The Mongols commissioned the construction of 300 to 600 vessels from the shipyards of southern China and Korea, and conscripted an army of some 40,000 men. Many of the officers were Mongolian, but the majority of the soldiers were ethnic Chinese and Koreans.
Against this mighty force, Japan could muster only about 10,000 fighting men from the ranks of the often-squabbling samurai clans. Japan's warriors were seriously outmatched.
The First Invasion, 1274
From the port of Masan in southern Korea, the Mongols and their subjects launched a step-wise attack on Japan in the autumn of 1274. Hundreds of large ships, and an even larger number of small boats set out into the Sea of Japan. (The exact number of vessels is unknown; estimates range between 500 and 900.)
First, the invaders seized the islands of Tsushima and Iki, which lay about halfway between the tip of the Korean peninsula and the main islands of Japan. Quickly overcoming desperate resistance from the islands' approximately 300 Japanese residents, the Mongol troops slaughtered them all and sailed on to the east.
On November 18, the Mongol armada reached Hakata Bay, near the present-day city of Fukuoka on the island of Kyushu. Much of our knowledge about the details of this invasion come from a scroll which was commissioned by the samurai Takezaki Suenaga, who fought against the Mongols in both campaigns.
Suenaga relates that the samurai army set out to fight according to their code of bushido; a warrior would step out, announce his name and lineage, and prepare for one-on-one combat with a foe. Unfortunately for the Japanese, the Mongols were not familiar with the code. When a lone samurai stepped forward to challenge them, the Mongols would simply attack him en masse, much like ants swarming a beetle.
To make matters worse for the Japanese, the Yuan forces also used poison-tipped arrows, catapult-launched explosive shells, and a shorter bow that was accurate at twice the range of the samurai's longbows. In addition, the Mongols fought in units, rather than each man for himself. Drumbeats relayed the orders guiding their precisely coordinated attacks. All of this was new to the samurai - often fatally so.
Takezaki Suenaga and the three other warriors from his household were all unhorsed in the fighting, and each sustained serious wounds that day. A late charge by over 100 Japanese reinforcements was all that saved Suenaga and his men. The injured samurai drew back a few miles from the bay for the night, determined to renew their nearly hopeless defense in the morning. As night fell, a driving wind and heavy rain began to lash the coast.
Unbeknownst to the Japanese defenders, the Chinese and Korean sailors on board Kublai Khan's ships were busy persuading the Mongolian generals to let them weigh anchor and head further out to sea. They worried that the strong wind and high surf would drive their ships aground in Hakata Bay.

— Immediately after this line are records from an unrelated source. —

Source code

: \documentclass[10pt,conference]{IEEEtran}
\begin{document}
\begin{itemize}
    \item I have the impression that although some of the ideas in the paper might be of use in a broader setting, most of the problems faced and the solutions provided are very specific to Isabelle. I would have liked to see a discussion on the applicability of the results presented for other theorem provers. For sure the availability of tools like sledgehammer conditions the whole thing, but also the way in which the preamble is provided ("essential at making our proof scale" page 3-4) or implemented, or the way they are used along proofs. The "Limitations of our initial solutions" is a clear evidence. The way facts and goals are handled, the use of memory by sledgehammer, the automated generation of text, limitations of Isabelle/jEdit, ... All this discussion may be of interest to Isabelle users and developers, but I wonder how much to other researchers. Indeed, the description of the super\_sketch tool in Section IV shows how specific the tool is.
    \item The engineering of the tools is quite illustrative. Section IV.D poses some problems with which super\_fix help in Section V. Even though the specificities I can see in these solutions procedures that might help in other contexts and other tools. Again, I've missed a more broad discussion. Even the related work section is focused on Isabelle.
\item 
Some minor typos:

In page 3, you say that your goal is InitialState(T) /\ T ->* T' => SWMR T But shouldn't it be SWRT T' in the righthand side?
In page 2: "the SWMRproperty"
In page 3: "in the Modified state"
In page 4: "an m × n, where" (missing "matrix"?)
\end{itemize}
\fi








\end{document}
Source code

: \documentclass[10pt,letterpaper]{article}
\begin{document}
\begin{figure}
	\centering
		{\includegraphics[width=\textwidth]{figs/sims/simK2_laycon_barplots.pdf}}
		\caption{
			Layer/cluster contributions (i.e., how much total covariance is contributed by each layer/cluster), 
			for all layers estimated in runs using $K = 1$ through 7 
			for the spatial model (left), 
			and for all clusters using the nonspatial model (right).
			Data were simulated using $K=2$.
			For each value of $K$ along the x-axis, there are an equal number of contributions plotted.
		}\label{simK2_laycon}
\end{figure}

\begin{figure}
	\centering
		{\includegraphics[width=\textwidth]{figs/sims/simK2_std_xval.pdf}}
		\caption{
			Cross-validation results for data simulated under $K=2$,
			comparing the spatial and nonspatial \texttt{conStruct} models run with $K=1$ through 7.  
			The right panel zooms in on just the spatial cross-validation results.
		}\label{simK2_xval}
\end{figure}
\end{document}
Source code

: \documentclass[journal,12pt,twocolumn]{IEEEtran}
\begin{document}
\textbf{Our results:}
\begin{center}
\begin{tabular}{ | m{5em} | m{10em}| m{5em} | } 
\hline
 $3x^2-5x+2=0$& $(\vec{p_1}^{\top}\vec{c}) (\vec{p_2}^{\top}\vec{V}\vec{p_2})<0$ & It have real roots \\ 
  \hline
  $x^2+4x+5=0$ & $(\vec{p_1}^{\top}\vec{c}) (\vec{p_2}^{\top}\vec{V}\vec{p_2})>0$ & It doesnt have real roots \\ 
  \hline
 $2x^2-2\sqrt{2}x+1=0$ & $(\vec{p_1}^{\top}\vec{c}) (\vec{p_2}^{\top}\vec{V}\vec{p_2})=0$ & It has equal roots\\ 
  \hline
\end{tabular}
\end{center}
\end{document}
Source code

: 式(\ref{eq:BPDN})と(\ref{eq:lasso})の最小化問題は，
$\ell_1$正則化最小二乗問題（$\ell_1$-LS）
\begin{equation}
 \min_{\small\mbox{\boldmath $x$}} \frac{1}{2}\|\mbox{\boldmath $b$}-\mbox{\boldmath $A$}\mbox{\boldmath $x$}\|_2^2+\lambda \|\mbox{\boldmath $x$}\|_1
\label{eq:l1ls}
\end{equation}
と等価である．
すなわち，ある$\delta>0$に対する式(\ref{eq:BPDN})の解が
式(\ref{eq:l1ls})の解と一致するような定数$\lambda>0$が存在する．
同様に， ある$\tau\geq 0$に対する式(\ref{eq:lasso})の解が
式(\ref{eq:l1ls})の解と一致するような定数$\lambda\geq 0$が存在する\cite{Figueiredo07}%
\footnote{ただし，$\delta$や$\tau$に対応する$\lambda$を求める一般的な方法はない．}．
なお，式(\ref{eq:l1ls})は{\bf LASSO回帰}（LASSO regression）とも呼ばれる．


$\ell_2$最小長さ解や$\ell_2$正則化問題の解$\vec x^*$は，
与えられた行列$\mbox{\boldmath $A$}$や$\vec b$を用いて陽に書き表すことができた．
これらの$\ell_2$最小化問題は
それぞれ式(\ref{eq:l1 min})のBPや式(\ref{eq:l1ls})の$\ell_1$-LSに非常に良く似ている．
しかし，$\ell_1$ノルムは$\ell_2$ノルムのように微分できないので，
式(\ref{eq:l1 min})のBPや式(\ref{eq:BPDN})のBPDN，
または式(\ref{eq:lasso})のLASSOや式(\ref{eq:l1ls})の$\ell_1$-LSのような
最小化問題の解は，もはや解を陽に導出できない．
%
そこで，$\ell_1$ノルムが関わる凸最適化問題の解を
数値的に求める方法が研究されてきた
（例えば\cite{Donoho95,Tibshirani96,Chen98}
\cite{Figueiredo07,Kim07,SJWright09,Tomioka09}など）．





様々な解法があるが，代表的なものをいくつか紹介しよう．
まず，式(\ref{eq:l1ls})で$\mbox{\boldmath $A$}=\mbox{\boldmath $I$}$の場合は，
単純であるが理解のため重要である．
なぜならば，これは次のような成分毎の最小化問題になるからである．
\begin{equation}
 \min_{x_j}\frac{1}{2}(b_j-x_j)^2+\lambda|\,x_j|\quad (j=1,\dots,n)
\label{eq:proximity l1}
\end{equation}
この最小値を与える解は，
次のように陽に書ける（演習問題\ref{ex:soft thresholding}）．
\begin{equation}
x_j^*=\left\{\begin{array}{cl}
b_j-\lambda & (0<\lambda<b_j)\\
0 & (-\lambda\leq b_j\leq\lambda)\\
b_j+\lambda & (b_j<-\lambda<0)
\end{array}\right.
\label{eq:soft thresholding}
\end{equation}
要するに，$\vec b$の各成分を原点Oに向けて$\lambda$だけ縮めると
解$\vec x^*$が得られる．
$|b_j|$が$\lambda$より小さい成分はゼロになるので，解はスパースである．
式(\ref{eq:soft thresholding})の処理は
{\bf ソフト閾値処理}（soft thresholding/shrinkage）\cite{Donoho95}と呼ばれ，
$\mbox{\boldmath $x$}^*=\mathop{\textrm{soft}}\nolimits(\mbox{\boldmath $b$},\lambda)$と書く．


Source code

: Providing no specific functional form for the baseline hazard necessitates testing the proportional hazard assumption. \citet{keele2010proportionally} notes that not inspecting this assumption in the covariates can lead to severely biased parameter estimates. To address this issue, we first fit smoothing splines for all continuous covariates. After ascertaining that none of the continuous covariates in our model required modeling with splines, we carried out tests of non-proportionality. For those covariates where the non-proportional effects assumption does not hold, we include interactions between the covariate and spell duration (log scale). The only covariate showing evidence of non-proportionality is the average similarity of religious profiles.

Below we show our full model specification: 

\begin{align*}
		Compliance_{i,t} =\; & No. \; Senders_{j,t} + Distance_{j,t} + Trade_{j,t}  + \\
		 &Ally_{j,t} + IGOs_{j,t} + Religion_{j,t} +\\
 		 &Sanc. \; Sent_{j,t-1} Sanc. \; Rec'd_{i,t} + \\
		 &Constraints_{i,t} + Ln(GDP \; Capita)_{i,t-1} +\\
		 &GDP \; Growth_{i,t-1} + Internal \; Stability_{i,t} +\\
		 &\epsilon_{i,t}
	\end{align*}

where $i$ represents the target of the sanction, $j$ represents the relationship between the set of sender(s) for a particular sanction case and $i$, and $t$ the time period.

The Mongols relented, and the great armada sailed out into open waters - straight into the arms of an approaching typhoon.
Two days later, a third of the Yuan ships lay on the bottom of the Pacific, and perhaps 13,000 of Kublai Khan's soldiers and sailors had drowned. The battered survivors limped home, and Japan was spared the Great Khan's dominion... for the time being.